What Happens after Surgery?
It is very important to follow the eating and drinking instructions starting right after the operation to allow the new stomach structure to heal completely and in the right position. The LAP-BAND is usually left empty or only partially filled for the first 4 to 6 weeks after surgery. After that time you will begin a schedule of adjustments.
LAP-BAND adjustments are performed without surgery in the office using a thin needle to inject or withdraw saline from the band via the access port. We have an ultrasound machine we use in the office to make the process smooth and easy. Being able to adjust the band is a unique feature of the LAP-BAND system and is a normal part of the follow-up. This feature lets your surgeon find the right level of restriction to meet your individual needs. When your band is properly adjusted, you should not feel hungry between meals, and you should feel full with a limited amount of food.
You will notice a difference in the amount and type of food you can eat. You will receive nutritional counseling to help show you the dos and don’ts. Since the amount of food you can eat will be much less, it becomes very important to eat the right types of food to be sure your body gets enough nutrients.
Exercise is important.

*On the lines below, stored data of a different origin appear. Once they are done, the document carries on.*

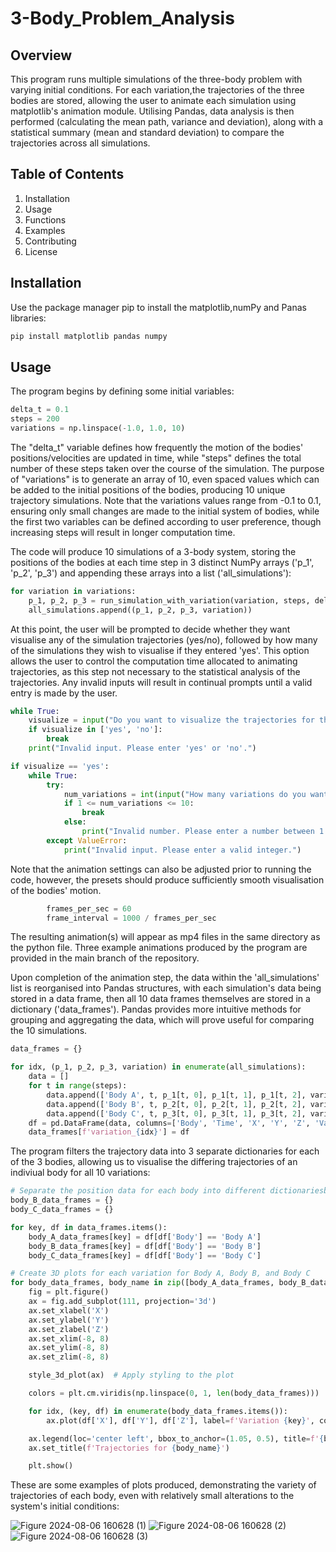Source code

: # 3-Body_Problem_Analysis

## Overview
This program runs multiple simulations of the three-body problem with varying initial conditions. For each variation,the trajectories of the three bodies are stored, allowing  the user to animate each simulation using matplotlib's animation module. Utilising Pandas, data analysis is then performed (calculating the mean path, variance and deviation), along with a statistical summary (mean and standard deviation) to compare the trajectories across all simulations.

## Table of Contents
1. Installation
2. Usage
3. Functions
4. Examples
5. Contributing
6. License

## Installation 
Use the package manager pip to install the matplotlib,numPy and Panas libraries:
```bash
pip install matplotlib pandas numpy
```
## Usage

The program begins by defining some initial variables: 
```python
delta_t = 0.1
steps = 200
variations = np.linspace(-1.0, 1.0, 10)
```
The "delta_t" variable defines how frequently the motion of the bodies' positions/velocities are updated in time, while "steps" defines the total number of these steps taken over the course of the simulation. The purpose of "variations" is to generate an array of 10, even spaced values which can be added to the initial positions of the bodies, producing 10 unique trajectory simulations. Note that the variations values range from -0.1 to 0.1, ensuring only small changes are made to the initial system of bodies, while the first two variables can be defined according to user preference, though increasing steps will result in longer computation time.

The code will produce 10 simulations of a 3-body system, storing the positions of the bodies at each time step in 3 distinct NumPy arrays ('p_1', 'p_2', 'p_3') and appending these arrays into a list ('all_simulations'):

```python
for variation in variations:
    p_1, p_2, p_3 = run_simulation_with_variation(variation, steps, delta_t)
    all_simulations.append((p_1, p_2, p_3, variation))
```
At this point, the user will be prompted to decide whether they want visualise any of the simulation trajectories (yes/no), followed by how many of the simulations they wish to visualise if they entered 'yes'. This option allows the user to control the computation time allocated to animating trajectories, as this step not necessary to the statistical analysis of the trajectories. Any invalid inputs will result in continual prompts until a valid entry is made by the user.

```python
while True:
    visualize = input("Do you want to visualize the trajectories for the variations? (yes/no): ").strip().lower()
    if visualize in ['yes', 'no']:
        break
    print("Invalid input. Please enter 'yes' or 'no'.")

if visualize == 'yes':
    while True:
        try:
            num_variations = int(input("How many variations do you want to animate? (1-10): ").strip())
            if 1 <= num_variations <= 10:
                break
            else:
                print("Invalid number. Please enter a number between 1 and 10.")
        except ValueError:
            print("Invalid input. Please enter a valid integer.")
```
Note that the animation settings can also be adjusted prior to running the code, however, the presets should produce sufficiently smooth visualisation of the bodies' motion.

```python
        frames_per_sec = 60
        frame_interval = 1000 / frames_per_sec
```

The resulting animation(s) will appear as mp4 files in the same directory as the python file. Three example animations produced by the program are provided in the main branch of the repository.

Upon completion of the animation step, the data within the 'all_simulations' list is reorganised into Pandas structures, with each simulation's data being stored in a data frame, then all 10 data frames themselves are stored in a dictionary ('data_frames'). Pandas provides more intuitive methods for grouping and aggregating the data, which will prove useful for comparing the 10 simulations.

```python
data_frames = {}

for idx, (p_1, p_2, p_3, variation) in enumerate(all_simulations):
    data = []
    for t in range(steps):
        data.append(['Body A', t, p_1[t, 0], p_1[t, 1], p_1[t, 2], variation])
        data.append(['Body B', t, p_2[t, 0], p_2[t, 1], p_2[t, 2], variation])
        data.append(['Body C', t, p_3[t, 0], p_3[t, 1], p_3[t, 2], variation])
    df = pd.DataFrame(data, columns=['Body', 'Time', 'X', 'Y', 'Z', 'Variation'])
    data_frames[f'variation_{idx}'] = df
```
The program filters the trajectory data into 3 separate dictionaries for each of the 3 bodies, allowing us to visualise the differing trajectories of an indiviual body for all 10 variations: 
``` python
# Separate the position data for each body into different dictionariesbody_A_data_frames = {}
body_B_data_frames = {}
body_C_data_frames = {}

for key, df in data_frames.items():
    body_A_data_frames[key] = df[df['Body'] == 'Body A']
    body_B_data_frames[key] = df[df['Body'] == 'Body B']
    body_C_data_frames[key] = df[df['Body'] == 'Body C']

# Create 3D plots for each variation for Body A, Body B, and Body C
for body_data_frames, body_name in zip([body_A_data_frames, body_B_data_frames, body_C_data_frames], ['Body A', 'Body B', 'Body C']):
    fig = plt.figure()
    ax = fig.add_subplot(111, projection='3d')
    ax.set_xlabel('X')
    ax.set_ylabel('Y')
    ax.set_zlabel('Z')
    ax.set_xlim(-8, 8)
    ax.set_ylim(-8, 8)
    ax.set_zlim(-8, 8)

    style_3d_plot(ax)  # Apply styling to the plot

    colors = plt.cm.viridis(np.linspace(0, 1, len(body_data_frames)))

    for idx, (key, df) in enumerate(body_data_frames.items()):
        ax.plot(df['X'], df['Y'], df['Z'], label=f'Variation {key}', color=colors[idx])

    ax.legend(loc='center left', bbox_to_anchor=(1.05, 0.5), title=f'{body_name} Variations')
    ax.set_title(f'Trajectories for {body_name}')

    plt.show()
```

These are some examples of plots produced, demonstrating the variety of trajectories of each body, even with relatively small alterations to the system's initial conditions:

![Figure 2024-08-06 160628 (1)](https://github.com/user-attachments/assets/7f926cd2-9eee-457e-a041-e863939eb779)
![Figure 2024-08-06 160628 (2)](https://github.com/user-attachments/assets/34480bc5-8558-42f5-b594-ea1ec200e1d8)
![Figure 2024-08-06 160628 (3)](https://github.com/user-attachments/assets/e90d2143-73d4-4323-bcc9-38d9c08c2516)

Most people find that as the weight comes off after surgery, it becomes easier to exercise. Then, as they exercise more the weight comes off even more. It’s like a reverse snowball effect: as a snowball rolls downhill it goes faster and grows bigger – but instead of a snowball getting bigger, it is you getting smaller and healthier! We recommend that our patients exercise at least 30 minutes a day at least 5 days a week.
It is reasonable to expect to lose about half of your excess body weight after LAP-BAND surgery. Most patients lose about 1- 2 pounds per week when the band is adjusted optimally. Most patients stabilize at their new lower weight between 3 and 5 years after surgery. Weight loss can occur much faster if plication is performed.
Weight-related medical problems may be alleviated or eliminated after weight-loss surgery. Such conditions include diabetes, high blood pressure, sleep apnea, and weight related depression. Significant weight loss may also decrease your risk of heart disease and some types of cancer.
Weight loss surgery is not without risk. The risks of surgery must be weighed carefully against the benefits of weight loss. Any major surgery carries risks of anesthesia, bleeding, infection, blood clots, pulmonary embolism – any of these can be minor or very serious including death. In addition, Gastric Banding carries specific risks, including but not limited to: band slippage, band erosion, or mechanical malfunction of the port. At Atlanta Bariatrics, you and your doctor will carefully review the risks weighed against the benefits of surgery for your particular situation.